I am kept quite busy in Toronto and other regions of Ontario defending a wide variety of criminal charges, from bail hearings to trials to appeals to applications for the return of seized property.
Nonetheless, I have expanded my practice into the area of civil litigation for lawsuits against the police/authorities in certain cases. Why?
I still often think about the acquittal I secured in 1999 for an innocent man, Jason Hill, on what was once alleged to be a ‘series’ of bank robberies. He had been previously convicted in a trial that was overturned on appeal after he spent more than 20 months in jail. After we secured his acquittal at the criminal trial, he sued police and took the matter all the way to the Supreme Court of Canada, [1] with the representation of expert civil counsel (not myself). In the result the highest court recognized for in 2007 that police can be sued for negligent investigation.

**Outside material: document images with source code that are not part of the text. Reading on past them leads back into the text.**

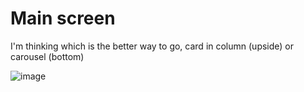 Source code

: # Main screen
I'm thinking which is the better way to go, card in column (upside) or carousel (bottom)

![image](https://user-images.githubusercontent.com/38296002/159391368-6aa9a6d3-c871-4fcf-ae8a-35622354a054.png)
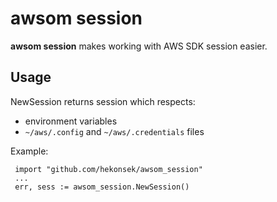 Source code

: # awsom session

**awsom session** makes working with AWS SDK session easier.

## Usage

 NewSession returns session which respects:
 - environment variables
 - `~/aws/.config` and `~/aws/.credentials` files

 Example:

     import "github.com/hekonsek/awsom_session"
     ...
     err, sess := awsom_session.NewSession() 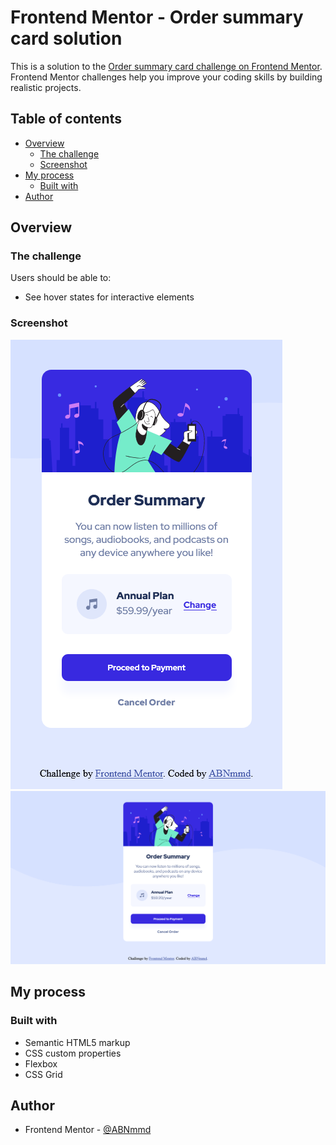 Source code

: # Frontend Mentor - Order summary card solution

This is a solution to the [Order summary card challenge on Frontend Mentor](https://www.frontendmentor.io/challenges/order-summary-component-QlPmajDUj). Frontend Mentor challenges help you improve your coding skills by building realistic projects. 

## Table of contents

- [Overview](#overview)
  - [The challenge](#the-challenge)
  - [Screenshot](#screenshot)
- [My process](#my-process)
  - [Built with](#built-with)
- [Author](#author)

## Overview

### The challenge

Users should be able to:

- See hover states for interactive elements

### Screenshot

![Mobile Screenshot](./screenshots/Mobile-Screenshot.png)
![Desctop Screenshot](./screenshots/Desctop-Screenshot.png)

## My process

### Built with

- Semantic HTML5 markup
- CSS custom properties
- Flexbox
- CSS Grid

## Author

- Frontend Mentor - [@ABNmmd](https://www.frontendmentor.io/profile/ABNmmd) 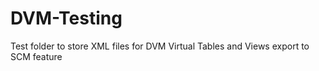 # DVM-Testing
Test folder to store XML files for DVM Virtual Tables and Views export to SCM feature
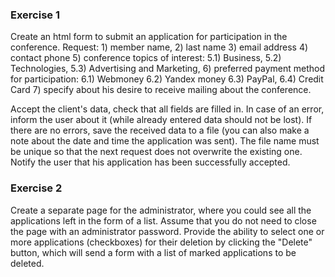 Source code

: ### Exercise 1

Create an html form to submit an application for participation in the conference. Request:
         1) member name,
         2) last name
         3) email address
         4) contact phone
         5) conference topics of interest:
             5.1) Business,
             5.2) Technologies,
             5.3) Advertising and Marketing,
         6) preferred payment method for participation:
             6.1) Webmoney
             6.2) Yandex money
             6.3) PayPal,
             6.4) Credit Card
         7) specify about his desire to receive mailing about the conference.
     
  Accept the client's data, check that all fields are filled in.
  In case of an error, inform the user about it (while already entered data should not be lost).
  If there are no errors, save the received data to a file (you can also make a note about the date and time the application was sent).
  The file name must be unique so that the next request does not overwrite the existing one.
  Notify the user that his application has been successfully accepted.

### Exercise 2

Create a separate page for the administrator, where you could see all the applications left in the form of a list.  Assume that you do not need to close the page with an administrator password.
Provide the ability to select one or more applications (checkboxes) for their deletion by clicking the "Delete" button, which will send a form with a list of marked applications to be deleted.
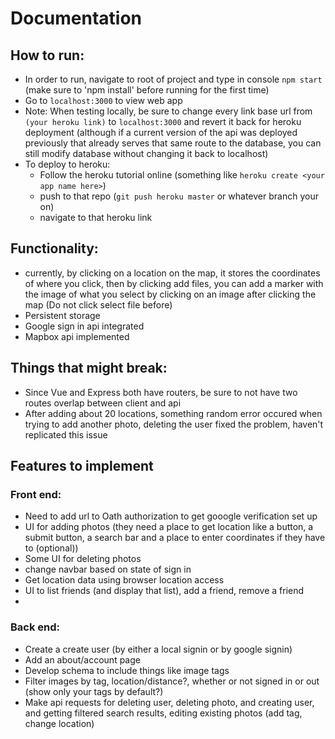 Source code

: # Documentation
## How to run:
- In order to run, navigate to root of project and type in console `npm start` (make sure to 'npm install' before running for the first time)
- Go to `localhost:3000` to view web app
- Note: When testing locally, be sure to change every link base url from `(your heroku link)` to `localhost:3000` and revert it back for heroku deployment (although if a current version of the api was deployed previously that already serves that same route to the database, you can still modify database without changing it back to localhost)
- To deploy to heroku:
    - Follow the heroku tutorial online (something like `heroku create <your app name here>`)
    - push to that repo (`git push heroku master` or whatever branch your on)
    - navigate to that heroku link 

## Functionality:
- currently, by clicking on a location on the map, it stores the coordinates of where you click, then by clicking add files, you can add a marker with the image of what you select by clicking on an image after clicking the map (Do not click select file before)
- Persistent storage
- Google sign in api integrated
- Mapbox api implemented


## Things that might break:
- Since Vue and Express both have routers, be sure to not have two routes overlap between client and api
- After adding about 20 locations, something random error occured when trying to add another photo, deleting the user fixed the problem, haven't replicated this issue



## Features to implement
### Front end:
- Need to add url to Oath authorization to get gooogle verification set up
- UI for adding photos (they need a place to get location like a button, a submit button, a search bar and a place to enter coordinates if they have to (optional))
- Some UI for deleting photos
- change navbar based on state of sign in
- Get location data using browser location access
- UI to list friends (and display that list), add a friend, remove a friend
-
### Back end:
- Create a create user (by either a local signin or by google signin)
- Add an about/account page
- Develop schema to include things like image tags
- Filter images by tag, location/distance?, whether or not signed in or out (show only your tags by default?)
- Make api requests for deleting user, deleting photo, and creating user, and getting filtered search results, editing existing photos (add tag, change location)
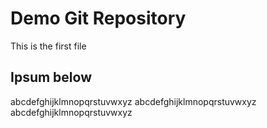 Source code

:# Demo Git Repository

This is the first file

## Ipsum below

abcdefghijklmnopqrstuvwxyz
abcdefghijklmnopqrstuvwxyz
abcdefghijklmnopqrstuvwxyz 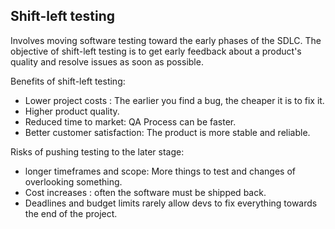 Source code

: 

## Shift-left testing
Involves moving software testing toward the early phases of the SDLC. The objective of shift-left testing is to get early feedback about a product's quality and resolve issues as soon as possible.


Benefits of shift-left testing:
- Lower project costs : The earlier you find a bug, the cheaper it is to fix it.
- Higher product quality.
- Reduced time to market: QA Process can be faster.
- Better customer satisfaction: The product is more stable and reliable.

Risks of pushing testing to the later stage:

- longer timeframes and scope:  More things to test and changes of overlooking something.
- Cost increases : often the software must be shipped back.
- Deadlines and budget limits rarely allow devs to fix everything towards the end of the project.

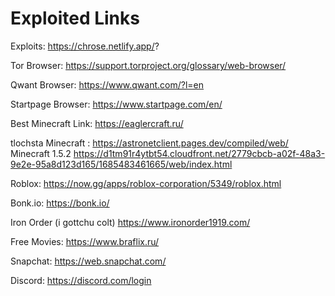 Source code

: # Exploited Links
Exploits:
https://chrose.netlify.app/?

 
Tor Browser: https://support.torproject.org/glossary/web-browser/

Qwant Browser: https://www.qwant.com/?l=en

Startpage Browser: https://www.startpage.com/en/

Best Minecraft Link: https://eaglercraft.ru/

tlochsta Minecraft : https://astronetclient.pages.dev/compiled/web/  
Minecraft 1.5.2 https://d1tm91r4ytbt54.cloudfront.net/2779cbcb-a02f-48a3-9e2e-95a8d123d165/1685483461665/web/index.html

Roblox: https://now.gg/apps/roblox-corporation/5349/roblox.html

Bonk.io: https://bonk.io/

Iron Order (i gottchu colt) https://www.ironorder1919.com/

Free Movies: https://www.braflix.ru/

Snapchat: https://web.snapchat.com/

Discord: https://discord.com/login

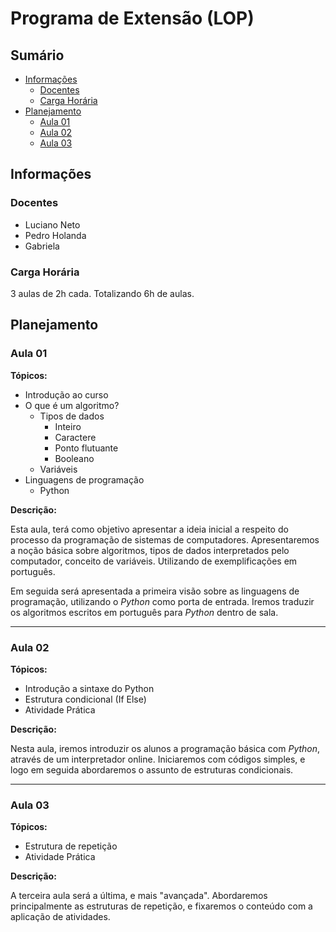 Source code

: # Programa de Extensão (LOP)

## Sumário

* [Informações](#informações)
  * [Docentes](#docentes)
  * [Carga Horária](#carga-horária)
* [Planejamento](#planejamento)
  * [Aula 01](#aula-01)
  * [Aula 02](#aula-02)
  * [Aula 03](#aula-03)

## Informações

### Docentes

* Luciano Neto
* Pedro Holanda
* Gabriela

### Carga Horária

3 aulas de 2h cada. Totalizando 6h de aulas.

## Planejamento

### Aula 01

**Tópicos:**

* Introdução ao curso
* O que é um algoritmo?
  * Tipos de dados
    * Inteiro
    * Caractere
    * Ponto flutuante
    * Booleano
  * Variáveis
* Linguagens de programação
  * Python

**Descrição:**

Esta aula, terá como objetivo apresentar a ideia inicial a respeito do processo da programação de sistemas de computadores. Apresentaremos a noção básica sobre algoritmos, tipos de dados interpretados pelo computador, conceito de variáveis. Utilizando de exemplificações em português.

Em seguida será apresentada a primeira visão sobre as linguagens de programação, utilizando o *Python* como porta de entrada. Iremos traduzir os algoritmos escritos em português para *Python* dentro de sala.

---

### Aula 02

**Tópicos:**

* Introdução a sintaxe do Python
* Estrutura condicional (If Else)
* Atividade Prática

**Descrição:**

Nesta aula, iremos introduzir os alunos a programação básica com *Python*, através de um interpretador online. Iniciaremos com códigos simples, e logo em seguida abordaremos o assunto de estruturas condicionais.

---

### Aula 03

**Tópicos:**

* Estrutura de repetição
* Atividade Prática

**Descrição:**

A terceira aula será a última, e mais "avançada". Abordaremos principalmente as estruturas de repetição, e fixaremos o conteúdo com a aplicação de atividades.
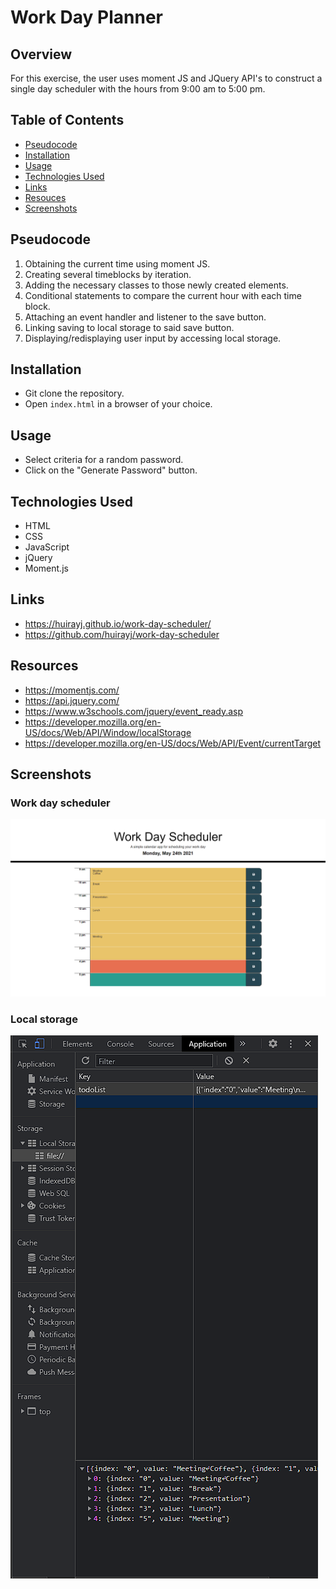 # Work Day Planner

## Overview
For this exercise, the user uses moment JS and JQuery API's to construct a single day scheduler with the hours from 9:00 am to 5:00 pm. 

## Table of Contents
  - [Pseudocode](#pseudocode)
  - [Installation](#installation)
  - [Usage](#usage)
  - [Technologies Used](#technologies-used)
  - [Links](#links)
  - [Resouces](#resouces)
  - [Screenshots](#screenshots)

## Pseudocode
1. Obtaining the current time using moment JS.
2. Creating several timeblocks by iteration.
3. Adding the necessary classes to those newly created elements.
4. Conditional statements to compare the current hour with each time block.
5. Attaching an event handler and listener to the save button.
6. Linking saving to local storage to said save button.
7. Displaying/redisplaying user input by accessing local storage.

## Installation

- Git clone the repository.
- Open `index.html` in a browser of your choice.

## Usage

- Select criteria for a random password.
- Click on the "Generate Password" button.

## Technologies Used

- HTML
- CSS
- JavaScript
- jQuery
- Moment.js

## Links
- https://huirayj.github.io/work-day-scheduler/
- https://github.com/huirayj/work-day-scheduler

## Resources
- https://momentjs.com/
- https://api.jquery.com/
- https://www.w3schools.com/jquery/event_ready.asp
- https://developer.mozilla.org/en-US/docs/Web/API/Window/localStorage
- https://developer.mozilla.org/en-US/docs/Web/API/Event/currentTarget

## Screenshots
### Work day scheduler
![Day scheduler on a desktop](https://github.com/huirayj/work-day-scheduler/blob/main/assets/screenshots/screenshot-desktop.png)
### Local storage
![Local storage](https://github.com/huirayj/work-day-scheduler/blob/main/assets/screenshots/screenshot-local-storage.png)

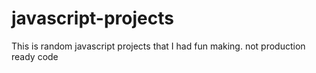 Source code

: # javascript-projects
This is random javascript projects that I had fun making. not production ready code

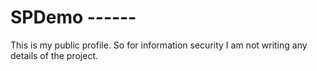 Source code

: # SPDemo ------

This is my public profile. So for information security I am not writing any details of the project.
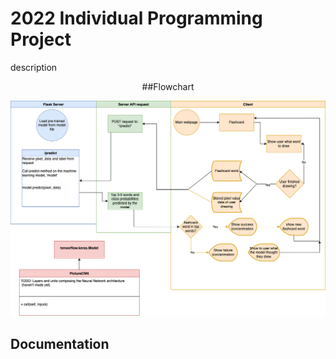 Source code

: # 2022 Individual Programming Project
description


<p align="center">
    ##Flowchart
</p>

![flowchart](https://github.com/tate8/2022IndividualProject/blob/main/images/AIFlashcards.drawio.png)

## Documentation
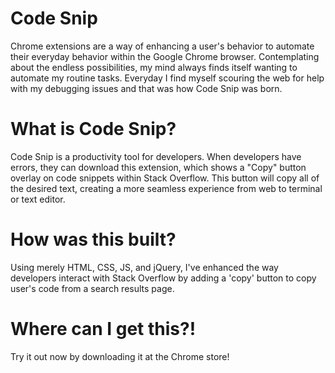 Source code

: # Code Snip
Chrome extensions are a way of enhancing a user's behavior to automate their everyday behavior within the Google Chrome browser. Contemplating about the endless possibilities, my mind always finds itself wanting to automate my routine tasks. Everyday I find myself scouring the web for help with my debugging issues and that was how Code Snip was born.

# What is Code Snip?

Code Snip is a productivity tool for developers. When developers have errors, they can download this extension, which shows a "Copy" button overlay on code snippets within Stack Overflow. This button will copy all of the desired text, creating a more seamless experience from web to terminal or text editor.

# How was this built?
Using merely HTML, CSS, JS, and jQuery, I've enhanced the way developers interact with Stack Overflow by adding a 'copy' button to copy user's code from a search results page.

# Where can I get this?!
Try it out now by downloading it at the Chrome store!

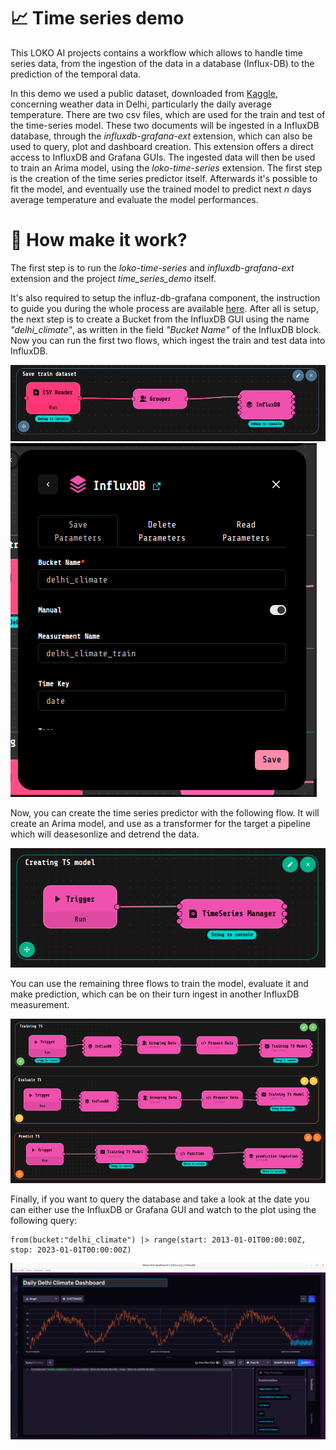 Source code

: # :chart_with_upwards_trend: Time series demo

This LOKO AI projects contains a workflow which allows to handle time series data, from the ingestion of the data in a database (Influx-DB) to the prediction of the temporal data. 


In this demo we used a public dataset, downloaded from [Kaggle](https://www.kaggle.com/datasets/sumanthvrao/daily-climate-time-series-data?resource=download), concerning weather data in Delhi, particularly the daily average temperature. There are two csv files, which are used for the train and test of the time-series model. These two documents will be ingested in a InfluxDB database, through the _influxdb-grafana-ext_ extension, which can also be used to query, plot and dashboard creation. This extension offers a direct access to InfluxDB and Grafana GUIs. The ingested data will then be used to train an Arima model, using the _loko-time-series_ extension. The first step is the creation of the time series predictor itself. Afterwards it's possible to fit the model, and eventually use the trained model to predict next _n_ days average temperature and evaluate the model performances.




# :mag_right: How make it work?

The first step is to run the _loko-time-series_ and _influxdb-grafana-ext_ extension and the project _time_series_demo_ itself. 


It's also required to setup the influz-db-grafana component, the instruction to guide you during the whole process are available [here](https://github.com/loko-ai/influxdb-grafana-ext). After all is setup, the next step is to create a Bucket from the InfluxDB GUI using the name _"delhi_climate"_, as written in the field _"Bucket Name"_ of the InfluxDB block. Now you can run the first two flows, which ingest the train and test data into InfluxDB.

![](resources/influxdb_ingestion.png) ![](resources/influx_db_params.png)


Now, you can create the time series predictor with the following flow. It will create an Arima model, and use as a transformer for the target a pipeline which will deasesonlize and detrend the data. 


![](resources/ts_pred_creation.png)


You can use the remaining three flows to train the model, evaluate it and make prediction, which can be on their turn ingest in another InfluxDB measurement.

![](resources/ts_flows.png)

Finally, if you want to query the database and take a look at the date you can either use the InfluxDB or Grafana GUI and watch to the plot using the following query:


    from(bucket:"delhi_climate") |> range(start: 2013-01-01T00:00:00Z, stop: 2023-01-01T00:00:00Z) 


![](resources/dashbboard.png) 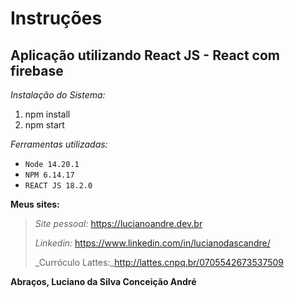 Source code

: # **Instruções**
## Aplicação utilizando React JS - React com firebase

_Instalação do Sistema:_

1. npm install
2. npm start

_Ferramentas utilizadas:_
- `Node 14.20.1`
- `NPM 6.14.17`
- `REACT JS 18.2.0`

**Meus sites:**
> _Site pessoal:_ https://lucianoandre.dev.br
>
> _Linkedin:_ https://www.linkedin.com/in/lucianodascandre/
>
> _Curróculo Lattes:_http://lattes.cnpq.br/0705542673537509

**Abraços, Luciano da Silva Conceição André** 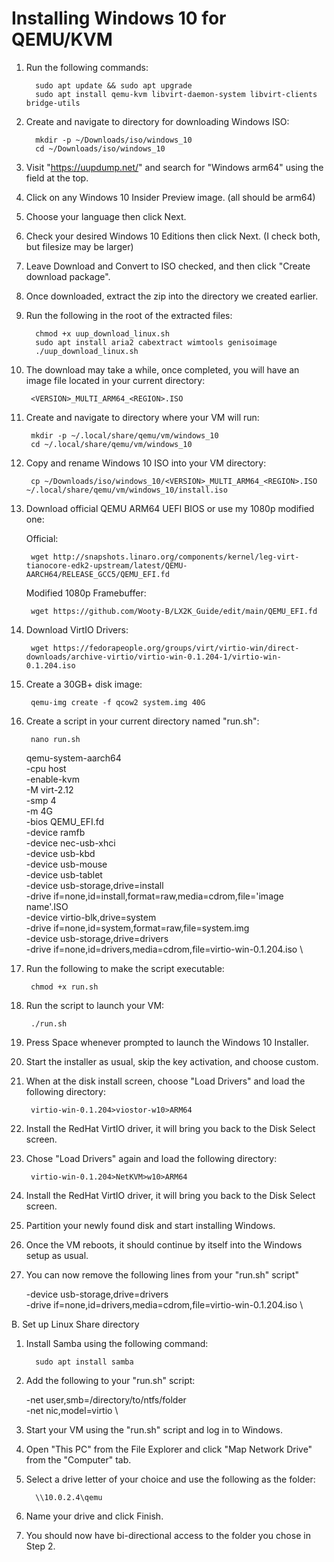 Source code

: # Installing Windows 10 for QEMU/KVM


   1. Run the following commands:
   
            sudo apt update && sudo apt upgrade
            sudo apt install qemu-kvm libvirt-daemon-system libvirt-clients bridge-utils
    
   2. Create and navigate to directory for downloading Windows ISO:
   
            mkdir -p ~/Downloads/iso/windows_10
            cd ~/Downloads/iso/windows_10
    
   3. Visit "https://uupdump.net/" and search for "Windows arm64" using the field at the top.
    
   4. Click on any Windows 10 Insider Preview image. (all should be arm64)
    
   5. Choose your language then click Next.
    
   6. Check your desired Windows 10 Editions then click Next. (I check both, but filesize may be larger)
    
   7. Leave Download and Convert to ISO checked, and then click "Create download package".
    
   8. Once downloaded, extract the zip into the directory we created earlier.
    
   9. Run the following in the root of the extracted files:
   
            chmod +x uup_download_linux.sh
            sudo apt install aria2 cabextract wimtools genisoimage
            ./uup_download_linux.sh
    
   10. The download may take a while, once completed, you will have an image file located in your current directory:
   
            <VERSION>_MULTI_ARM64_<REGION>.ISO
    
   11. Create and navigate to directory where your VM will run:
   
            mkdir -p ~/.local/share/qemu/vm/windows_10
            cd ~/.local/share/qemu/vm/windows_10
   
   12. Copy and rename Windows 10 ISO into your VM directory:
   
            cp ~/Downloads/iso/windows_10/<VERSION>_MULTI_ARM64_<REGION>.ISO ~/.local/share/qemu/vm/windows_10/install.iso
    
   13. Download official QEMU ARM64 UEFI BIOS or use my 1080p modified one:
   
        Official:
            
            wget http://snapshots.linaro.org/components/kernel/leg-virt-tianocore-edk2-upstream/latest/QEMU-AARCH64/RELEASE_GCC5/QEMU_EFI.fd
   
        Modified 1080p Framebuffer:
        
            wget https://github.com/Wooty-B/LX2K_Guide/edit/main/QEMU_EFI.fd
    
   14. Download VirtIO Drivers:
            
            wget https://fedorapeople.org/groups/virt/virtio-win/direct-downloads/archive-virtio/virtio-win-0.1.204-1/virtio-win-0.1.204.iso
    
   15. Create a 30GB+ disk image:
   
            qemu-img create -f qcow2 system.img 40G
    
   16. Create a script in your current directory named "run.sh":
  
            nano run.sh
   
          qemu-system-aarch64 \
          -cpu host \
          -enable-kvm \
          -M virt-2.12 \
          -smp 4 \
          -m 4G \
          -bios QEMU_EFI.fd \
          -device ramfb \
          -device nec-usb-xhci \
          -device usb-kbd \
          -device usb-mouse \
          -device usb-tablet \
          -device usb-storage,drive=install \
          -drive if=none,id=install,format=raw,media=cdrom,file='image name'.ISO \
          -device virtio-blk,drive=system \
          -drive if=none,id=system,format=raw,file=system.img \
          -device usb-storage,drive=drivers \
          -drive if=none,id=drivers,media=cdrom,file=virtio-win-0.1.204.iso \
    
   17. Run the following to make the script executable:
   
            chmod +x run.sh
    
   18. Run the script to launch your VM:
   
            ./run.sh
    
   19. Press Space whenever prompted to launch the Windows 10 Installer.
    
   20. Start the installer as usual, skip the key activation, and choose custom.
    
   21. When at the disk install screen, choose "Load Drivers" and load the following directory:
   
            virtio-win-0.1.204>viostor-w10>ARM64
    
   22. Install the RedHat VirtIO driver, it will bring you back to the Disk Select screen.
    
   23. Chose "Load Drivers" again and load the following directory:
   
            virtio-win-0.1.204>NetKVM>w10>ARM64
    
   24. Install the RedHat VirtIO driver, it will bring you back to the Disk Select screen.
    
   25. Partition your newly found disk and start installing Windows.
    
   26. Once the VM reboots, it should continue by itself into the Windows setup as usual.
    
   27. You can now remove the following lines from your "run.sh" script"
   
        -device usb-storage,drive=drivers \
        -drive if=none,id=drivers,media=cdrom,file=virtio-win-0.1.204.iso \
    
   B. Set up Linux Share directory
    
   1. Install Samba using the following command:
   
            sudo apt install samba
    
   2. Add the following to your "run.sh" script:
   
        -net user,smb=/directory/to/ntfs/folder \
        -net nic,model=virtio \
    
   3. Start your VM using the "run.sh" script and log in to Windows.
    
   4. Open "This PC" from the File Explorer and click "Map Network Drive" from the "Computer" tab.
    
   5. Select a drive letter of your choice and use the following as the folder:
   
            \\10.0.2.4\qemu
    
   6. Name your drive and click Finish.
    
   7. You should now have bi-directional access to the folder you chose in Step 2.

This result, and the principle it enshrined in law, are gifts to freedom and democracy. But a reading of the Supreme Court’s judgment, and the cases that have followed, show that it is still very hard to hold authorities civilly accountable.
My office therefore considers retainers for civil lawsuits in matters where I have been involved in the criminal defence from which the claim arises. One of the reasons people are often unable to initiate such claims is that the civil lawyer must start ‘from scratch’. That alone can make a lawsuit financially non-viable. Bridging the gap between criminal defence and civil prosecution is my response to that fact that when things go terribly wrong for the innocent, official misconduct ranging from negligence to outright criminality has historically gone largely unpunished.